Check every line of the data and copy the ones where "ranging" appears.
__________________________________________________
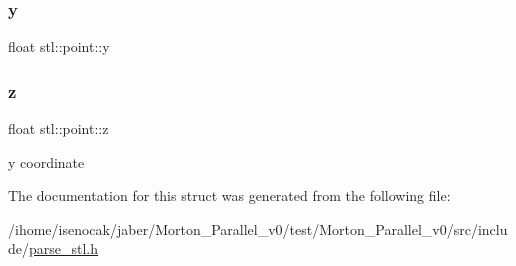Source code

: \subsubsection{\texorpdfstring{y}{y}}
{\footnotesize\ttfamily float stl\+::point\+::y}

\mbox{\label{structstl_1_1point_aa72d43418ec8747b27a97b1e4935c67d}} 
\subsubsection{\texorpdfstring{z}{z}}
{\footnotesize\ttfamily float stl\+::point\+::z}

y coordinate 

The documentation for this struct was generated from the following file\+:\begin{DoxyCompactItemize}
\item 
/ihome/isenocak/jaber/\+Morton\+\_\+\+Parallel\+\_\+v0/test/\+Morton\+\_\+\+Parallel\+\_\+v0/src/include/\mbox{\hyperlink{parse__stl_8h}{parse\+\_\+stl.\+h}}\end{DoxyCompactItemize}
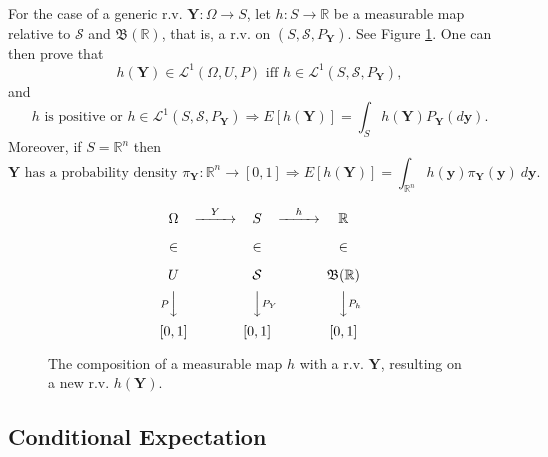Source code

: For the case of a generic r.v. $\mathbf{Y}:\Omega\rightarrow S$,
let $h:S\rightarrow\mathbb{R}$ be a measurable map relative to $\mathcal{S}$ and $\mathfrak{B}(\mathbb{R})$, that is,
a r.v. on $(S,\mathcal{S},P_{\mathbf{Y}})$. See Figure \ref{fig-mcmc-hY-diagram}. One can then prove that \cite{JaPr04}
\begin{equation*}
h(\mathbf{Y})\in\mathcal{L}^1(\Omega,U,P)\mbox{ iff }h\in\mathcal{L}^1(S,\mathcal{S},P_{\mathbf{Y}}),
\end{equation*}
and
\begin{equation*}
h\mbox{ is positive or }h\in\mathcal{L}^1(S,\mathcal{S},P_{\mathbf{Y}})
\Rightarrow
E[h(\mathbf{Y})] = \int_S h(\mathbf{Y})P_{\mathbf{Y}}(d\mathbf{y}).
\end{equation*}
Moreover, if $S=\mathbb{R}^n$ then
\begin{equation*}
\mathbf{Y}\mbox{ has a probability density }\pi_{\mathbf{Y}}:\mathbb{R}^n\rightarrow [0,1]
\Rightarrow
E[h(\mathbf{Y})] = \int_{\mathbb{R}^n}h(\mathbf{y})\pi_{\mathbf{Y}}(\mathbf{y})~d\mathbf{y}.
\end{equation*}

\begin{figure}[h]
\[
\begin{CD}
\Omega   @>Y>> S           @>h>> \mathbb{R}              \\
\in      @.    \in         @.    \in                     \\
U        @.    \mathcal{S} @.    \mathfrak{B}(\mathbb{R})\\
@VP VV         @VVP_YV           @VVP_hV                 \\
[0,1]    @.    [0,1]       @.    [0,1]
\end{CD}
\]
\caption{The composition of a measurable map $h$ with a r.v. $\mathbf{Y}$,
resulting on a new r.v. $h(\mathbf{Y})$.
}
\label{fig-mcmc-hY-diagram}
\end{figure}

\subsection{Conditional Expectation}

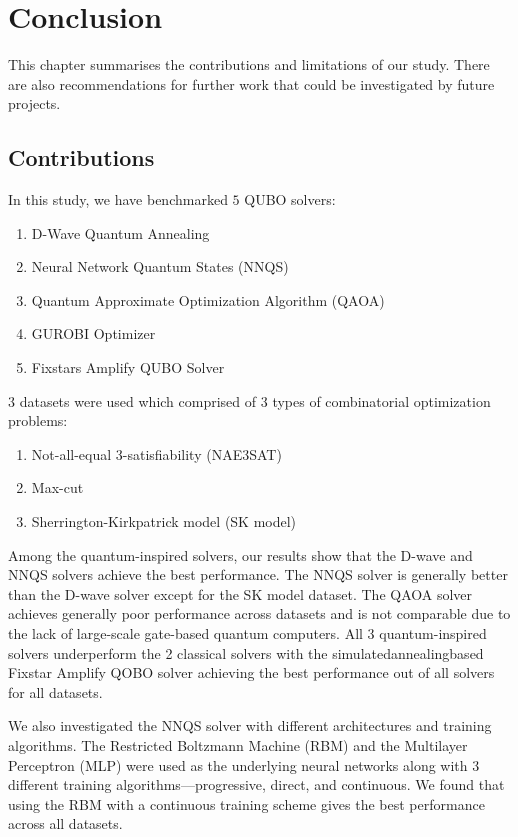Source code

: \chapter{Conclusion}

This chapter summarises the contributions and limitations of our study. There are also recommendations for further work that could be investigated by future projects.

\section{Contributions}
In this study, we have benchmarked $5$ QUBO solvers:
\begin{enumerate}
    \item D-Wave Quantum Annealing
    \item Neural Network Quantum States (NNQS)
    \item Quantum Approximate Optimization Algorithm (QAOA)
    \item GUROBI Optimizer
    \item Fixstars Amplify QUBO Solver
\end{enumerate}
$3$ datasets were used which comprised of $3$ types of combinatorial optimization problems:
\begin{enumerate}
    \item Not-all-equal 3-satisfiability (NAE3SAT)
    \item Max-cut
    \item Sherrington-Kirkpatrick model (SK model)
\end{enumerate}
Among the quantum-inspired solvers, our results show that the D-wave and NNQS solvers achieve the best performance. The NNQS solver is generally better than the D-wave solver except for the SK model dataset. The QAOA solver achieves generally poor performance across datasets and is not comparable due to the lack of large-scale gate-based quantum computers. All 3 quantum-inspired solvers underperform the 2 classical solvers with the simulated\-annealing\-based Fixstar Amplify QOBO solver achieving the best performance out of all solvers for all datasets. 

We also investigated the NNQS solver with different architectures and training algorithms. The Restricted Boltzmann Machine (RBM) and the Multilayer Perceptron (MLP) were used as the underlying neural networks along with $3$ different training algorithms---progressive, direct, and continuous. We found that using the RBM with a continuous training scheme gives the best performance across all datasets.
__________________________________________________
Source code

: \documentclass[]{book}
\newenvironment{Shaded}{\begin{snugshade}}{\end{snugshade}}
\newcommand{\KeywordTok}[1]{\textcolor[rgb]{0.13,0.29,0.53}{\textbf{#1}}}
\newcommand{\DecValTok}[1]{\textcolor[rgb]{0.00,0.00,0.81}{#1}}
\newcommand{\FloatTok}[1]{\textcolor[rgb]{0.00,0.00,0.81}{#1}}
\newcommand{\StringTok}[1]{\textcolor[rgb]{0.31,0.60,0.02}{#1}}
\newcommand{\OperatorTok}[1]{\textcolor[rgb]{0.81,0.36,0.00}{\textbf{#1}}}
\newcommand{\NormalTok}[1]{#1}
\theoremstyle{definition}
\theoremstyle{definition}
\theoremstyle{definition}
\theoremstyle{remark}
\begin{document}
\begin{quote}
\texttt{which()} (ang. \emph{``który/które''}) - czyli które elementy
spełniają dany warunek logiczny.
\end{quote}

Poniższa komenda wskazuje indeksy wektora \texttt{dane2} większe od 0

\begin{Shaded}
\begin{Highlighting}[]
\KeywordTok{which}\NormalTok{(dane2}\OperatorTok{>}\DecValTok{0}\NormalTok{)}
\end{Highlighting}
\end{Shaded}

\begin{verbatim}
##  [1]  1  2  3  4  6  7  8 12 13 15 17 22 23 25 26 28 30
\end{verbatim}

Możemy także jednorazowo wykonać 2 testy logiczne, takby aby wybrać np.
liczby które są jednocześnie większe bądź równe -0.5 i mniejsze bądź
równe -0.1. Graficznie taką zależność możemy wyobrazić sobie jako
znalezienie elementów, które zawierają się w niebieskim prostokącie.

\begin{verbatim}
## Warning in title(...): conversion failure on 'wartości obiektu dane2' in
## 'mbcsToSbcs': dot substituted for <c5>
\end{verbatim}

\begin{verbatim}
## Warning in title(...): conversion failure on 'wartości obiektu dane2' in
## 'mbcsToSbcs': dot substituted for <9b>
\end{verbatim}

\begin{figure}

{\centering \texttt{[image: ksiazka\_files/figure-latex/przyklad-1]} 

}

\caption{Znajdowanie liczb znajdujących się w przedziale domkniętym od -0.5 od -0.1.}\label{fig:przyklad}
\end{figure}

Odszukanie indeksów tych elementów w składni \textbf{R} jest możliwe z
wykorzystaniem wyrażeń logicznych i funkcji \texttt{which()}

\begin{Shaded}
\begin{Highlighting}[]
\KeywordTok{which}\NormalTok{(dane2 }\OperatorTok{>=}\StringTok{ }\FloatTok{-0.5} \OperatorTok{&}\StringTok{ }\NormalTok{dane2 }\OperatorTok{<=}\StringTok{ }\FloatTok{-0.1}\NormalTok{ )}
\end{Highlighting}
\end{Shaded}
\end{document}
__________________________________________________
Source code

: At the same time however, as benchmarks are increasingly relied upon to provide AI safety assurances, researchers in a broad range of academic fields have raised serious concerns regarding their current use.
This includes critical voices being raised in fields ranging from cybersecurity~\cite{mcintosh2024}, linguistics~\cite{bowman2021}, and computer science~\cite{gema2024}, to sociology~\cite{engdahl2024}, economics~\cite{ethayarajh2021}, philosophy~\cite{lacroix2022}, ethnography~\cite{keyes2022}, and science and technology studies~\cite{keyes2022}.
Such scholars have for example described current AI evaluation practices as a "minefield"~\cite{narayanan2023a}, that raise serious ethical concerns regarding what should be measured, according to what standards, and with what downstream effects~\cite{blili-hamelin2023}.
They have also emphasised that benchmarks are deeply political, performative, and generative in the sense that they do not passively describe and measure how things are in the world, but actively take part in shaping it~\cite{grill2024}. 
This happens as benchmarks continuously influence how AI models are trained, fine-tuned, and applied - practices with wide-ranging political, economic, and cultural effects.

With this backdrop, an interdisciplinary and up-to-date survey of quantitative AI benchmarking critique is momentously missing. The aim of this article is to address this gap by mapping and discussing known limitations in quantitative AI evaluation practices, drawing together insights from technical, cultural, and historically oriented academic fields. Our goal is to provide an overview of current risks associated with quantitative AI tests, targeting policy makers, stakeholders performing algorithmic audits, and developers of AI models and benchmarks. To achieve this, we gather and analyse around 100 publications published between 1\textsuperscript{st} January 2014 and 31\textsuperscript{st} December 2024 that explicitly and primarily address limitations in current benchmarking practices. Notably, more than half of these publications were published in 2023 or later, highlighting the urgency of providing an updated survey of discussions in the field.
__________________________________________________
Your solution:
This includes critical voices being raised in fields ranging from cybersecurity~\cite{mcintosh2024}, linguistics~\cite{bowman2021}, and computer science~\cite{gema2024}, to sociology~\cite{engdahl2024}, economics~\cite{ethayarajh2021}, philosophy~\cite{lacroix2022}, ethnography~\cite{keyes2022}, and science and technology studies~\cite{keyes2022}.
This happens as benchmarks continuously influence how AI models are trained, fine-tuned, and applied - practices with wide-ranging political, economic, and cultural effects.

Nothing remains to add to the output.